Analysis of the spamming wave
How could we differentiate real links from phishing ones?
The links were posted by spambots, so it was easy to guess. They always used the same pattern in their shortcut names. Here are some examples:
mobilelegendshackcom44183 httpdocswakulcomauindexphpuseredwin802318285728511 clashofclanshack85554 fortnitecheat95132 clashofclanscheat61047 cheapjerseys45438 casino83129 washingclotheswithoutdetergent57572 xboxcodes24988
Blacklisting by shortcut name
Based on link names, with a regex, we could actually ban 90% of those spams. It would obviously lead to false positives, but it could've worked for some time.
But we didn't apply this solution for two reasons:
- That shortcut name is an user input.
- Once we'd start blocking them, the spammers would probably adapt their script to not get flagged.
- The easiest solution for them would be to not enter a shortcut name and let the link shortener generate one for them.
- Then, we would have to detect spamming by another way, like looking at the URL they enter. But this is much more complicated (see GSB section).

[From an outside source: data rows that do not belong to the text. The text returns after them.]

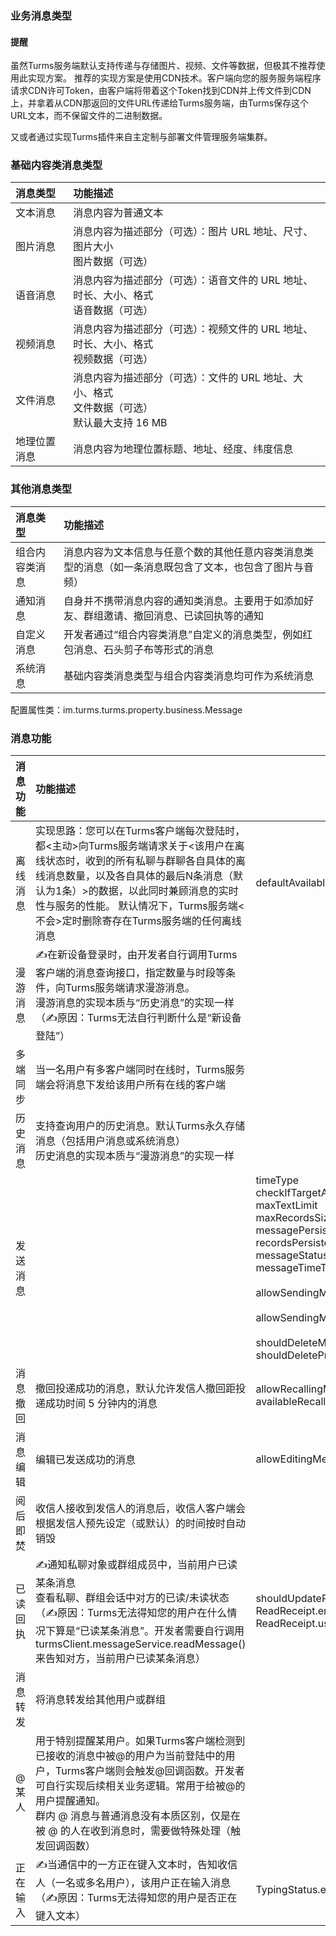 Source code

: ### 业务消息类型

#### 提醒

虽然Turms服务端默认支持传递与存储图片、视频、文件等数据，但极其不推荐使用此实现方案。
推荐的实现方案是使用CDN技术。客户端向您的服务服务端程序请求CDN许可Token，由客户端将带着这个Token找到CDN并上传文件到CDN上，并拿着从CDN那返回的文件URL传递给Turms服务端，由Turms保存这个URL文本，而不保留文件的二进制数据。

又或者通过实现Turms插件来自主定制与部署文件管理服务端集群。

### 基础内容类消息类型

| **消息类型** | **功能描述**                                                 |
| :----------- | :----------------------------------------------------------- |
| 文本消息     | 消息内容为普通文本                                           |
| 图片消息     | 消息内容为描述部分（可选）：图片 URL 地址、尺寸、图片大小<br />图片数据（可选） |
| 语音消息     | 消息内容为描述部分（可选）：语音文件的 URL 地址、时长、大小、格式<br />语音数据（可选）<br /> |
| 视频消息     | 消息内容为描述部分（可选）：视频文件的 URL 地址、时长、大小、格式<br />视频数据（可选）<br /> |
| 文件消息     | 消息内容为描述部分（可选）：文件的 URL 地址、大小、格式<br />文件数据（可选）<br />默认最大支持 16 MB |
| 地理位置消息 | 消息内容为地理位置标题、地址、经度、纬度信息                 |

### 其他消息类型

| **消息类型**   | **功能描述**                                                 |
| :------------- | :----------------------------------------------------------- |
| 组合内容类消息 | 消息内容为文本信息与任意个数的其他任意内容类消息类型的消息（如一条消息既包含了文本，也包含了图片与音频） |
| 通知消息       | 自身并不携带消息内容的通知类消息。主要用于如添加好友、群组邀请、撤回消息、已读回执等的通知 |
| 自定义消息     | 开发者通过“组合内容类消息”自定义的消息类型，例如红包消息、石头剪子布等形式的消息 |
| 系统消息       | 基础内容类消息类型与组合内容类消息均可作为系统消息           |

配置属性类：im.turms.turms.property.business.Message

### 消息功能

| **消息功能** | **功能描述**                                                 | **相关配置**                                                 |
| :----------- | :----------------------------------------------------------- | ------------------------------------------------------------ |
| 离线消息     | 实现思路：您可以在Turms客户端每次登陆时，都<主动>向Turms服务端请求关于<该用户在离线状态时，收到的所有私聊与群聊各自具体的离线消息数量，以及各自具体的最后N条消息（默认为1条）>的数据，以此同时兼顾消息的实时性与服务的性能。 默认情况下，Turms服务端<不会>定时删除寄存在Turms服务端的任何离线消息 | defaultAvailableMessagesNumberWithTotal                      |
| 漫游消息     | ✍在新设备登录时，由开发者自行调用Turms客户端的消息查询接口，指定数量与时段等条件，向Turms服务端请求漫游消息。<br />漫游消息的实现本质与“历史消息”的实现一样<br />（✍原因：Turms无法自行判断什么是“新设备登陆”） |                                                              |
| 多端同步     | 当一名用户有多客户端同时在线时，Turms服务端会将消息下发给该用户所有在线的客户端 |                                                              |
| 历史消息     | 支持查询用户的历史消息。默认Turms永久存储消息（包括用户消息或系统消息）<br />历史消息的实现本质与“漫游消息”的实现一样 |                                                              |
| 发送消息     |                                                              | timeType<br />checkIfTargetActiveAndNotDeleted<br />maxTextLimit<br />maxRecordsSizeBytes<br />messagePersistent<br />recordsPersistent<br />messageStatusPersistent<br />messageTimeToLiveHours<br /><br />allowSendingMessagesToStranger<br /><br />allowSendingMessagesToOneself<br /><br />shouldDeleteMessageLogicallyByDefault<br />shouldDeletePrivateMessageAfterAcknowledged |
| 消息撤回     | 撤回投递成功的消息，默认允许发信人撤回距投递成功时间 5 分钟内的消息 | allowRecallingMessage<br />availableRecallDurationSeconds    |
| 消息编辑     | 编辑已发送成功的消息                                         | allowEditingMessageBySender                                  |
| 阅后即焚     | 收信人接收到发信人的消息后，收信人客户端会根据发信人预先设定（或默认）的时间按时自动销毁 |                                                              |
| 已读回执     | ✍通知私聊对象或群组成员中，当前用户已读某条消息<br />查看私聊、群组会话中对方的已读/未读状态<br />（✍原因：Turms无法得知您的用户在什么情况下算是“已读某条消息”。开发者需要自行调用turmsClient.messageService.readMessage()来告知对方，当前用户已读某条消息） | shouldUpdateReadDateWhenUserQueryingMessage<br />ReadReceipt.enabled<br />ReadReceipt.useServerTime |
| 消息转发     | 将消息转发给其他用户或群组                                   |                                                              |
| @某人        | 用于特别提醒某用户。如果Turms客户端检测到已接收的消息中被@的用户为当前登陆中的用户，Turms客户端则会触发@回调函数。开发者可自行实现后续相关业务逻辑。常用于给被@的用户提醒通知。<br />群内 @ 消息与普通消息没有本质区别，仅是在被 @ 的人在收到消息时，需要做特殊处理（触发回调函数） |                                                              |
| 正在输入     | ✍当通信中的一方正在键入文本时，告知收信人（一名或多名用户），该用户正在输入消息<br />（✍原因：Turms无法得知您的用户是否正在键入文本） | TypingStatus.enabled                                         |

- Lstu doesn't have that feature and it's written in Perl. And I don't feel like learning Perl at all to implement it.
The Google SafeBrowsing database (GSB)
A feature integrated with Lstu allows the use of an offline GSB database to detect phishing on sent links.
But GSB is hopelessly useless. It doesn't ban even half of the links, it's terribly inefficient. One of the reasons might be because phishing is short-lived and uses hacked / exploited websites to work.
A lot of the created links are also not especially harmful / phishing links. It's just spam, created by spambots using the same syntax, but with random pages from random websites, just polluting your database for free.
I couldn't find no clear motive for that, but the flooding might be to drown the real spamming links among those inoffensive links, so it's harder to notice / figure out how to block them. Some kind of obfuscation.
Lstu was eating about 200MB of RAM. I estimated that it was too much RAM for such a simple service. That last argument convinced me to develop a handmade solution.
Creating rs-short: needs and goals
We needed :
- A lightweight software that doesn't eat much RAM
- No third-party calls
- As little unused features as possible
- Ideally without JS and without too much CSS so we can customize it
- Efficiently blocking spambots and all kinds of phishing links.
We also chose to use a captcha to block spambots. We had two choices:
- Handmade captcha: unless if it's poorly made (and ineffective), you end up preventing visually impaired people from using your service.
- Google reCAPTCHA, you end up compromising your users' privacy and sometimes even the accessibility of your service.
We had to choose the handmade captcha, using the old and unmaintained
captcha crate. We hope to find a solution for accessibility in later stage with a handmade, effective and accessible captcha solution. Unfortunately, there has still been no progress on this.
The results of migrating from Lstu
The spamming waves stopped immediately and the RAM usage dropped from 200MB to 10MB.
But we had yet to face a greater threat: bad phishing cases, made by real people.
It all started with a mail from our VPS provider, Proxgroup, saying they received an email saying they detected a phishing link on one of their VPS.
They contacted us and asked us to remove the link in a delay of 24 hours or they will have to shut down our server.
At the same time, we received a mail on our
abuse@ address, from Amazon, who asked us to remove the link immediately.
The link redirected to a Amazon phishing form (fake website), asking the user to enter their credentials.
It was a chain link : they used multiple link shorteners to create the link.
The link was created during the evening at 20:38PM, we received the mail from our provider at 21:45PM and deleted the link at 23:05PM. During that short period of time, 59 people clicked on the link.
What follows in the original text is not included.